Thanks for sharing. I’m also using a Suunto 9 Baro and I’m very happy with it. However, this cannot be said with the heart rate belt: My second sensor is now broken too: I have no connection problems, but the measurements are not accurate, actually not usable. With your advice, I will also buy a Polar H10.


Hi Daniel,

I’m sorry to hear about inaccurate measurements with Suunto heart rate monitor. I’ve been using the Polar H10 for more than a year now and I’m still very happy with it. I only had a bit of issues with battery contacts. They got dirty and the heart rate monitor stopped working. Nevertheless, cleaning the contact with cotton stick resolved the issues immediately. I recommend the H10. It’s a good product!

Best regards,


I had similar issues with the Suunto heart rate belt so I too have switched to the Polar H10. Although I’m using it with and older Ambit 3 Sport it synchs perfectly with the watch and I’m quite happy with its precision and the quality of materials and manufacturing.

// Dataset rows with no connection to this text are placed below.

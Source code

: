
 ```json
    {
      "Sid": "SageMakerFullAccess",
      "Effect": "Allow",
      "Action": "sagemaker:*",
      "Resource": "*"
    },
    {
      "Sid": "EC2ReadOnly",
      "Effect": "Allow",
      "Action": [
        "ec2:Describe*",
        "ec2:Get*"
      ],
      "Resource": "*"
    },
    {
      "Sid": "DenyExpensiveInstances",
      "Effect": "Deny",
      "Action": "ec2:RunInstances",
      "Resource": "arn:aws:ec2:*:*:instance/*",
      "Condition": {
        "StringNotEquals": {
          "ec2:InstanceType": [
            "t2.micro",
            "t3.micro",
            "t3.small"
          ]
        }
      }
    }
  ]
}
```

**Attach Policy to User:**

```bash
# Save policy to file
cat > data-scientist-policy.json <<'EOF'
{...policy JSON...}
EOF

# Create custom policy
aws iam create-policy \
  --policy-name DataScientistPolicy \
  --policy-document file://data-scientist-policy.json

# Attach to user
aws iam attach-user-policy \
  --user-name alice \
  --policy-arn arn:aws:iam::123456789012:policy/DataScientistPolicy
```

My only issue is than I can’t get the belt to connect to the Suunto app, which I much prefer over Polar Beat due to the analytics. Sure, the belt synchs with the watch, and when I’ve finished my session I synch the watch to the Suunto app. That’s all fine. The shortcoming is that I need to update the max heart rate in the app so that it accurately distributes time across the 5 HR zones and you need to have the belt connected to the app to do that. Although I’ve updated the max HR in the settings on the watch, the app ignores that and uses the setting that was previously established in the app. It’s a minor issue though and is overcome by using Beat to see the zone distribution. So it’s just a tad bit annoying that I need to use both apps, but overall I like the H10 more than the Suunto belt.


Hi David,

Are you sure that that’s related to the heart rate belt? I mean heart rate zones shouldn’t have much connection to the heart rate belt. They are set in the watch and in the app.

Best regards,


Hi Blaz,

No, it’s not related to the belt. It’s an issue of not being able to establish a connection between the belt and the Suunto app, hence the inability to set the max HR within the app so that it will accurately calculate my specific zones. I’m fairly sure it’s a Suunto app problem because it doesn’t detect the belt, while the watch does.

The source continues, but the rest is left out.